* Problem statement *
For every record here, output an exact copy.

Data below:

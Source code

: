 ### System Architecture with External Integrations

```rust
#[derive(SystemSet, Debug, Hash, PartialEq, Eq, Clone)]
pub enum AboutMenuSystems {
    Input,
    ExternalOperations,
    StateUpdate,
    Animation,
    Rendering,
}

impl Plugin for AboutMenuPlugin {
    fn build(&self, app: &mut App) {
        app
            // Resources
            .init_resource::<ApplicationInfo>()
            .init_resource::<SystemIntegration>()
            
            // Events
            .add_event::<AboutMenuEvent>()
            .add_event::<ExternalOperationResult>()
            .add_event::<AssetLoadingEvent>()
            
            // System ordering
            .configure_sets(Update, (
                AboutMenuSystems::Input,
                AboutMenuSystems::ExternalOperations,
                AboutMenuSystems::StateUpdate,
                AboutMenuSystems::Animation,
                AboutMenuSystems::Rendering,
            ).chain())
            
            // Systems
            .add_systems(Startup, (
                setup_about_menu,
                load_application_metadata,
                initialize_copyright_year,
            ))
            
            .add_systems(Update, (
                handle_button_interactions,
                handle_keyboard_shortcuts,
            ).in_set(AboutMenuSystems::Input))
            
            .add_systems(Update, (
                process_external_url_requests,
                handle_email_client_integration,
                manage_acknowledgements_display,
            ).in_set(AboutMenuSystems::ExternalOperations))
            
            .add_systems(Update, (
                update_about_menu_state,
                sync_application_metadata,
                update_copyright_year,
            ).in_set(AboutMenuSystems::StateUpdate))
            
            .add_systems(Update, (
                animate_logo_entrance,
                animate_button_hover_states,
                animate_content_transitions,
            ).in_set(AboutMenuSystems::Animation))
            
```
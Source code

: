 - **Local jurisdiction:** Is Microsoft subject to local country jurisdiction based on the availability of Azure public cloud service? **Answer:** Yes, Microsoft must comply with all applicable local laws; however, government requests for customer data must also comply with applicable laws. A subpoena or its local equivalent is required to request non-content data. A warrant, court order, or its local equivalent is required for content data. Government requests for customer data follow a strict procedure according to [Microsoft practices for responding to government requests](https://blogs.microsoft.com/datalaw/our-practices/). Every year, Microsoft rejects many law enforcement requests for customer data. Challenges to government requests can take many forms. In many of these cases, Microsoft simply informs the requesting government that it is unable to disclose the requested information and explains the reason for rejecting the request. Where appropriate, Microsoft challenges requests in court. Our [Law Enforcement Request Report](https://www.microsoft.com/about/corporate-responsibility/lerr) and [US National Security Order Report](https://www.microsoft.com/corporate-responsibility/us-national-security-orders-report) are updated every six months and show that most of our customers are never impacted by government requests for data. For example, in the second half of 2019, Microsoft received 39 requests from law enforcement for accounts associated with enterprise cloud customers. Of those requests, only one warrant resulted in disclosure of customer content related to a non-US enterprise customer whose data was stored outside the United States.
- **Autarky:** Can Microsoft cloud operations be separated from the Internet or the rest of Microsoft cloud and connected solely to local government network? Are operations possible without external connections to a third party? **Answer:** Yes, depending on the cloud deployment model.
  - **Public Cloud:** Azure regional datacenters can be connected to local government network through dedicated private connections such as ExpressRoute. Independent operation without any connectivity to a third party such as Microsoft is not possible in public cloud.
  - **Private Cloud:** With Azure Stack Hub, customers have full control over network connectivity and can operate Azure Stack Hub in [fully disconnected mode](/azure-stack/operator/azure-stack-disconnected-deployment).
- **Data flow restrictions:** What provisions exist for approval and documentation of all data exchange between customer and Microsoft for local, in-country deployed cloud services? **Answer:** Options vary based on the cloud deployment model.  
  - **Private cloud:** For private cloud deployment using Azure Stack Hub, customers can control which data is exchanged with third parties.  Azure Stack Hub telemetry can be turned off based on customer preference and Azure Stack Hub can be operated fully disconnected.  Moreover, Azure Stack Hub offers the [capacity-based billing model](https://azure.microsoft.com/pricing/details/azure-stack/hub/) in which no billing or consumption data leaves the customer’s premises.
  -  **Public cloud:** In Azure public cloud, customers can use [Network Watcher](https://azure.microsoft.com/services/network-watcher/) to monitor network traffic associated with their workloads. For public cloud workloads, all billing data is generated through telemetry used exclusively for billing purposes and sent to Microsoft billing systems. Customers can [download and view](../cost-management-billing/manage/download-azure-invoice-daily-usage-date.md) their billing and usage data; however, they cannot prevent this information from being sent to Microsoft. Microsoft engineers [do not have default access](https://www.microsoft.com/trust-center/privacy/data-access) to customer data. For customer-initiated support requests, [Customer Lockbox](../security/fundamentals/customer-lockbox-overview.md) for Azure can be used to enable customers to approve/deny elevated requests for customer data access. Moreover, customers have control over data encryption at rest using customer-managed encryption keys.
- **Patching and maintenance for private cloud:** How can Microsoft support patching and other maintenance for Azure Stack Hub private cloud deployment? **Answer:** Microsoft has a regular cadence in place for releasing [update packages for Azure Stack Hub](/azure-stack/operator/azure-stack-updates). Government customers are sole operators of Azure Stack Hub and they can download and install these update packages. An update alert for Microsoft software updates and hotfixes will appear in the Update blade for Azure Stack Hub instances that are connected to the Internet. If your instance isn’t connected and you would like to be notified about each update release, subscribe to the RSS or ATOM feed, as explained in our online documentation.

End of Data.

* Reply to the task *
Source code

: ### System Architecture with External Integrations

```rust
#[derive(SystemSet, Debug, Hash, PartialEq, Eq, Clone)]
pub enum AboutMenuSystems {
    Input,
    ExternalOperations,
    StateUpdate,
    Animation,
    Rendering,
}

impl Plugin for AboutMenuPlugin {
    fn build(&self, app: &mut App) {
        app
            // Resources
            .init_resource::<ApplicationInfo>()
            .init_resource::<SystemIntegration>()
            
            // Events
            .add_event::<AboutMenuEvent>()
            .add_event::<ExternalOperationResult>()
            .add_event::<AssetLoadingEvent>()
            
            // System ordering
            .configure_sets(Update, (
                AboutMenuSystems::Input,
                AboutMenuSystems::ExternalOperations,
                AboutMenuSystems::StateUpdate,
                AboutMenuSystems::Animation,
                AboutMenuSystems::Rendering,
            ).chain())
            
            // Systems
            .add_systems(Startup, (
                setup_about_menu,
                load_application_metadata,
                initialize_copyright_year,
            ))
            
            .add_systems(Update, (
                handle_button_interactions,
                handle_keyboard_shortcuts,
            ).in_set(AboutMenuSystems::Input))
            
            .add_systems(Update, (
                process_external_url_requests,
                handle_email_client_integration,
                manage_acknowledgements_display,
            ).in_set(AboutMenuSystems::ExternalOperations))
            
            .add_systems(Update, (
                update_about_menu_state,
                sync_application_metadata,
                update_copyright_year,
            ).in_set(AboutMenuSystems::StateUpdate))
            
            .add_systems(Update, (
                animate_logo_entrance,
                animate_button_hover_states,
                animate_content_transitions,
            ).in_set(AboutMenuSystems::Animation))
            
```
Source code

: - **Local jurisdiction:** Is Microsoft subject to local country jurisdiction based on the availability of Azure public cloud service? **Answer:** Yes, Microsoft must comply with all applicable local laws; however, government requests for customer data must also comply with applicable laws. A subpoena or its local equivalent is required to request non-content data. A warrant, court order, or its local equivalent is required for content data. Government requests for customer data follow a strict procedure according to [Microsoft practices for responding to government requests](https://blogs.microsoft.com/datalaw/our-practices/). Every year, Microsoft rejects many law enforcement requests for customer data. Challenges to government requests can take many forms. In many of these cases, Microsoft simply informs the requesting government that it is unable to disclose the requested information and explains the reason for rejecting the request. Where appropriate, Microsoft challenges requests in court. Our [Law Enforcement Request Report](https://www.microsoft.com/about/corporate-responsibility/lerr) and [US National Security Order Report](https://www.microsoft.com/corporate-responsibility/us-national-security-orders-report) are updated every six months and show that most of our customers are never impacted by government requests for data. For example, in the second half of 2019, Microsoft received 39 requests from law enforcement for accounts associated with enterprise cloud customers. Of those requests, only one warrant resulted in disclosure of customer content related to a non-US enterprise customer whose data was stored outside the United States.
- **Autarky:** Can Microsoft cloud operations be separated from the Internet or the rest of Microsoft cloud and connected solely to local government network? Are operations possible without external connections to a third party? **Answer:** Yes, depending on the cloud deployment model.
  - **Public Cloud:** Azure regional datacenters can be connected to local government network through dedicated private connections such as ExpressRoute. Independent operation without any connectivity to a third party such as Microsoft is not possible in public cloud.
  - **Private Cloud:** With Azure Stack Hub, customers have full control over network connectivity and can operate Azure Stack Hub in [fully disconnected mode](/azure-stack/operator/azure-stack-disconnected-deployment).
- **Data flow restrictions:** What provisions exist for approval and documentation of all data exchange between customer and Microsoft for local, in-country deployed cloud services? **Answer:** Options vary based on the cloud deployment model.  
  - **Private cloud:** For private cloud deployment using Azure Stack Hub, customers can control which data is exchanged with third parties.  Azure Stack Hub telemetry can be turned off based on customer preference and Azure Stack Hub can be operated fully disconnected.  Moreover, Azure Stack Hub offers the [capacity-based billing model](https://azure.microsoft.com/pricing/details/azure-stack/hub/) in which no billing or consumption data leaves the customer’s premises.
  -  **Public cloud:** In Azure public cloud, customers can use [Network Watcher](https://azure.microsoft.com/services/network-watcher/) to monitor network traffic associated with their workloads. For public cloud workloads, all billing data is generated through telemetry used exclusively for billing purposes and sent to Microsoft billing systems. Customers can [download and view](../cost-management-billing/manage/download-azure-invoice-daily-usage-date.md) their billing and usage data; however, they cannot prevent this information from being sent to Microsoft. Microsoft engineers [do not have default access](https://www.microsoft.com/trust-center/privacy/data-access) to customer data. For customer-initiated support requests, [Customer Lockbox](../security/fundamentals/customer-lockbox-overview.md) for Azure can be used to enable customers to approve/deny elevated requests for customer data access. Moreover, customers have control over data encryption at rest using customer-managed encryption keys.
- **Patching and maintenance for private cloud:** How can Microsoft support patching and other maintenance for Azure Stack Hub private cloud deployment? **Answer:** Microsoft has a regular cadence in place for releasing [update packages for Azure Stack Hub](/azure-stack/operator/azure-stack-updates). Government customers are sole operators of Azure Stack Hub and they can download and install these update packages. An update alert for Microsoft software updates and hotfixes will appear in the Update blade for Azure Stack Hub instances that are connected to the Internet. If your instance isn’t connected and you would like to be notified about each update release, subscribe to the RSS or ATOM feed, as explained in our online documentation.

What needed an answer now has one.